Strategic Us e of Fuel Cells
Published In: EnergyBiz Magazine September/October 2013
The U.S. Department of Energy released a report recently that stated that the nation's entire energy system - the grid and all of its associated parts - is vulnerable to severe and costly weather events and that energy disruptions such as those caused by Hurricane Sandy are just the beginning.
"What we've learned from Hurricane Sandy and other disasters is that we've got to build smarter, more resilient infrastructure that can protect our homes and businesses, and withstand more powerful storms," President Barack Obama said recently."
So how do Dominion and other energy companies find ways to improve the resiliency of the nation's grid? What do we need to build today to prepare for an ever-changing future, to keep the lights on and get them back on faster after a natural disaster?
One of many possible answers is being built today on what was an empty lot in downtown Bridgeport, Conn. It is our newest "smart grid green" power station that holds a promise of 24/7 reliable energy, but doesn't depend on fuel combustion or those other familiar but intermittent green power sources such as sun or wind.
The new entry is the Dominion Bridgeport Fuel Cell Power Station, which will be in operation by year's end. Its progress is easily visible to the millions of people who drive along Interstate 95 and travel Amtrak's Northeast Corridor between New York City and Boston. We believe that this facility and others like it can be a key to utilities locating "clean" distributed generation in constrained areas and improving grid resiliency.
Dominion announced in late 2012 that it had acquired the project from FuelCell Energy of Danbury, Conn., Which is providing the fuel cells and services. The facility will produce enough to power approximately 15,000 homes using an electrochemical process that converts natural gas into electricity without combustion. Dominion will sell the output to Connecticut Light & Power under a 15-year fixed power purchase agreement. The facility is part of Project 150, a program sponsored by Connecticut and supported by the Clean Energy Finance and Investment Authority to increase renewable and clean energy projects in Connecticut by 150 megawatts.
The power station will have five proprietary stationary fuel cell systems and an organic Rankine turbine that will use waste heat to generate almost 15 megawatts of electricity.
In essence, fuel cells are electrochemical devices that combine fuel - in this case, natural gas - with oxygen from the ambient air to produce electricity and heat, as well as water. The non-combustion process is a direct form of fuel-to energy conversion, and is more efficient than conventional heat engine approaches. Carbon dioxide is reduced because of the fuel cell's high efficiency, and the absence of combustion significantly reduces the production of nitrogen oxides and particulate pollutants.
Fuel cells incorporate an anode and a cathode, with an electrolyte in between, similar to a battery. The material used for the electrolyte and the design of the supporting structure determine the type and performance of the fuel cell. The process uses molten carbonate and porous nickel catalysts as the anode and cathode. At the end of the process, electrons flow through the external circuit, producing the desired electricity in direct current. An inverter changes the DC output to AC for use on the grid.
Distributed generation such as the Bridgeport project has several advantages.

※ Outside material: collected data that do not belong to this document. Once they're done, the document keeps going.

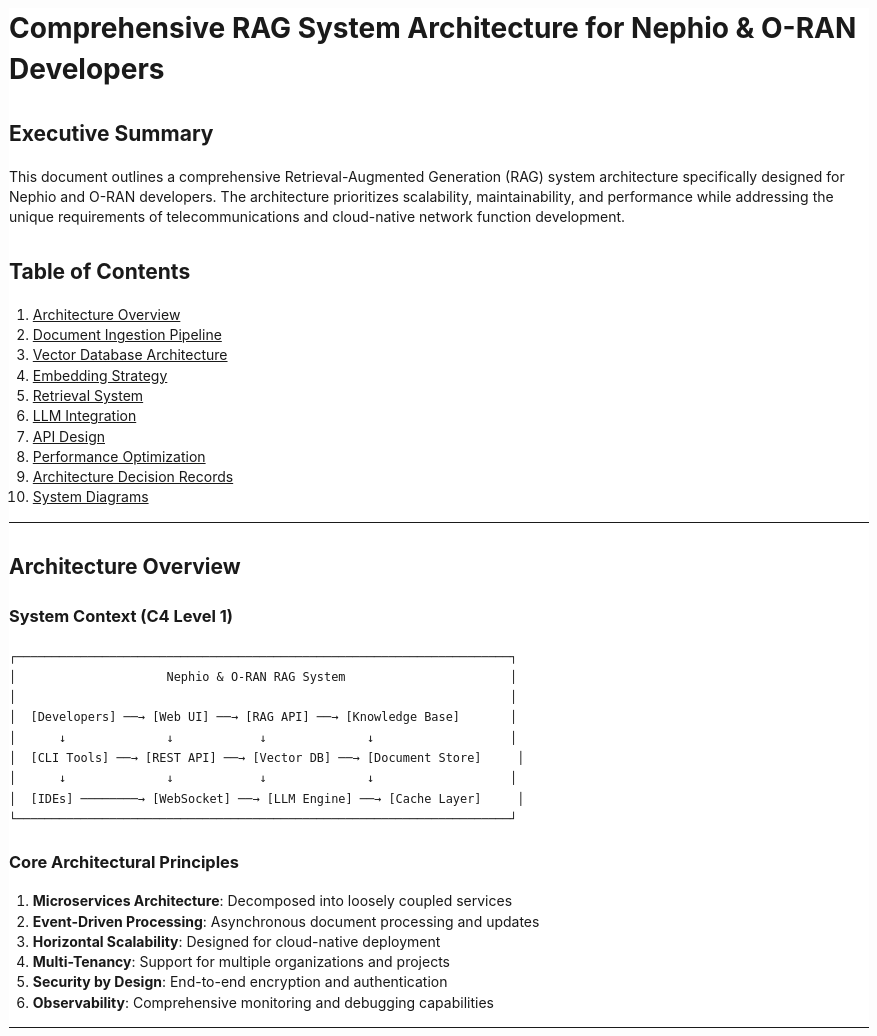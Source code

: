 # Comprehensive RAG System Architecture for Nephio & O-RAN Developers

## Executive Summary

This document outlines a comprehensive Retrieval-Augmented Generation (RAG) system architecture specifically designed for Nephio and O-RAN developers. The architecture prioritizes scalability, maintainability, and performance while addressing the unique requirements of telecommunications and cloud-native network function development.

## Table of Contents

1. [Architecture Overview](#architecture-overview)
2. [Document Ingestion Pipeline](#document-ingestion-pipeline)
3. [Vector Database Architecture](#vector-database-architecture)
4. [Embedding Strategy](#embedding-strategy)
5. [Retrieval System](#retrieval-system)
6. [LLM Integration](#llm-integration)
7. [API Design](#api-design)
8. [Performance Optimization](#performance-optimization)
9. [Architecture Decision Records](#architecture-decision-records)
10. [System Diagrams](#system-diagrams)

---

## Architecture Overview

### System Context (C4 Level 1)

```
┌─────────────────────────────────────────────────────────────────────┐
│                     Nephio & O-RAN RAG System                       │
│                                                                     │
│  [Developers] ──→ [Web UI] ──→ [RAG API] ──→ [Knowledge Base]       │
│      ↓              ↓            ↓              ↓                   │
│  [CLI Tools] ──→ [REST API] ──→ [Vector DB] ──→ [Document Store]     │
│      ↓              ↓            ↓              ↓                   │
│  [IDEs] ────────→ [WebSocket] ──→ [LLM Engine] ──→ [Cache Layer]     │
└─────────────────────────────────────────────────────────────────────┘
```

### Core Architectural Principles

1. **Microservices Architecture**: Decomposed into loosely coupled services
2. **Event-Driven Processing**: Asynchronous document processing and updates
3. **Horizontal Scalability**: Designed for cloud-native deployment
4. **Multi-Tenancy**: Support for multiple organizations and projects
5. **Security by Design**: End-to-end encryption and authentication
6. **Observability**: Comprehensive monitoring and debugging capabilities

---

Commercial businesses, universities and military bases can become energy self-reliant. It reduces grid congestion and power transmission issues associated with centralized generation. It makes the grid better able to respond to severe weather events and does so with a process that is clean and efficient and available at all times. It is one of the possible keys to recovering from the next disruptive weather challenge that utilities will face.